I glued them together in the forced position and put them into the motor and it definitely has a cogging feeling when turned by hand ?
Anyone know what is the correct way to do this?
Thanks for any advise or suggestions
T.C.


----------



## gregc (Apr 25, 2015)

T.C. said:


> My question is how well did that work and were they trying to force themselves apart ?


at least when there is a single stack of magnets as shown in the image below, the magnets easily stack when aligned N to S.




T.C. said:


> When I tried to do this the magnets would try to separate from each other and flip. When I allowed them to do this I got a weird reading from my compass, I think because they were attracting north to south .
> So when I put them into the motor I didn't get a good north / south reading, but when I forced them togeather I got a really good "N" "S" reading.

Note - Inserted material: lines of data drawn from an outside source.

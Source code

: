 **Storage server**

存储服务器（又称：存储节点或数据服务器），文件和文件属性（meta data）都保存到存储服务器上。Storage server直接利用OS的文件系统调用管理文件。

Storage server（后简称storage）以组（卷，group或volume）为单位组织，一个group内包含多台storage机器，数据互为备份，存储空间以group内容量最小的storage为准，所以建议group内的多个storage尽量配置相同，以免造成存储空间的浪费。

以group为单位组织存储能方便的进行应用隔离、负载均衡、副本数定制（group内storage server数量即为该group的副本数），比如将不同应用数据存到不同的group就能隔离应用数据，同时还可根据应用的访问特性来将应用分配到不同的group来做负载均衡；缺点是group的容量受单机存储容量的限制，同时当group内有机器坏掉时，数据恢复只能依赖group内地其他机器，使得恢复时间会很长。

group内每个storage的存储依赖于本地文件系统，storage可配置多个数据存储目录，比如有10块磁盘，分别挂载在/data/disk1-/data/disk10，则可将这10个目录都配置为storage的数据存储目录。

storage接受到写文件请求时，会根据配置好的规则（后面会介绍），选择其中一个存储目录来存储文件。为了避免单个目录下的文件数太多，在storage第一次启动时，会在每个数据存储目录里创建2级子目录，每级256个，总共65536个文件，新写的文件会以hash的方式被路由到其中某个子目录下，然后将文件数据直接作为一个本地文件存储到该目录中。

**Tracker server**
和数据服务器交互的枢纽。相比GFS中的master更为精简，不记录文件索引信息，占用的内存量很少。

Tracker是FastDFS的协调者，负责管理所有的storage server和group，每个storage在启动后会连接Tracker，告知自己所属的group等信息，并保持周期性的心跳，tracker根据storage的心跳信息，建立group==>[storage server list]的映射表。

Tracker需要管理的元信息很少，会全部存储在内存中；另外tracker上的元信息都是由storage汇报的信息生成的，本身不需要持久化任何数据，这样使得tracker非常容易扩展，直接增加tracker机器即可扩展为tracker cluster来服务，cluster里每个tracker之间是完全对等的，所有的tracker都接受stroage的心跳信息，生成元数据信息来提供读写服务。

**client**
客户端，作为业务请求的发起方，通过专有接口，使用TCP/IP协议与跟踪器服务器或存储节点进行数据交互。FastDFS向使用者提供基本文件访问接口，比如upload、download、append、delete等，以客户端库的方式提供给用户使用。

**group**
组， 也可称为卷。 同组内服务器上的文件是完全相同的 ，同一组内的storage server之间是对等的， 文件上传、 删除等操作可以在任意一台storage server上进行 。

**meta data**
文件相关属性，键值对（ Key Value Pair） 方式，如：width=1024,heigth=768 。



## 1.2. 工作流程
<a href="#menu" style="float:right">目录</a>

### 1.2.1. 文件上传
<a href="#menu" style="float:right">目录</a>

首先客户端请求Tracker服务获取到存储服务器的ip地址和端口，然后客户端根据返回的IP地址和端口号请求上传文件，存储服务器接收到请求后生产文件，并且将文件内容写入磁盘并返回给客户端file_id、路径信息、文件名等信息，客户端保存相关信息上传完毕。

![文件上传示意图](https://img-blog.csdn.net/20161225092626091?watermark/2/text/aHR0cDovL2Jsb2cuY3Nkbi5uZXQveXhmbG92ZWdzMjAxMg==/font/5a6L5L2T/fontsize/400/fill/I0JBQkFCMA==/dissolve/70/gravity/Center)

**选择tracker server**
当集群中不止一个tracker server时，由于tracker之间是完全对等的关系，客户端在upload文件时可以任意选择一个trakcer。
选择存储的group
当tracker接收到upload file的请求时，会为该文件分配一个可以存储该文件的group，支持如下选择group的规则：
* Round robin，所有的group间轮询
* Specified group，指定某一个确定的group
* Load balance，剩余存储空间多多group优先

the metal frame acts as a conductor for the magnet field, so that the field on opposite sides of the motor armature. Don't know how you might measure this with a compass.



T.C. said:


> I glued them together in the forced position and put them into the motor and it definitely has a cogging feeling when turned by hand ?


shouldn't have to glue them together. The north side of one magnet is attracted to the south side of another magnet



T.C. said:


> Anyone know what is the correct way to do this?
> Thanks for any advise or suggestionsT.C.


they should be stacked and aligned as shown in the image.

if they are wrong side up, the motor runs in the opposite direction


----------



## T.C. (Dec 13, 2016)

Thanks for the reply Greg
Actually I probably didn't explain myself well enough.
I was talking about a double stack of magnets 4 on each side left and right instead of one stack on the end.
When you try to arrange the stacked magnets so you have both north poles the same direction they will try to swap ends so you would have a N-S situation on each end .
I did get them glued together and into the motor and it now works much better than the one stack, it has more pulling power and less amp draw.
I did a search on the magnets and mantua/pitman motors and found that I did it correctly.
How did I know it was wrong? I used my compass, when held up to the motor to check the N-S readings it acted all confused like it wasn't sure weather it was reading north or south. Now it about bends the pointer getting to the pole your reading.
What I would do different though is just buy the 1/2"x1/2" cube as it would be much easier than the 8 stacked magnets I used.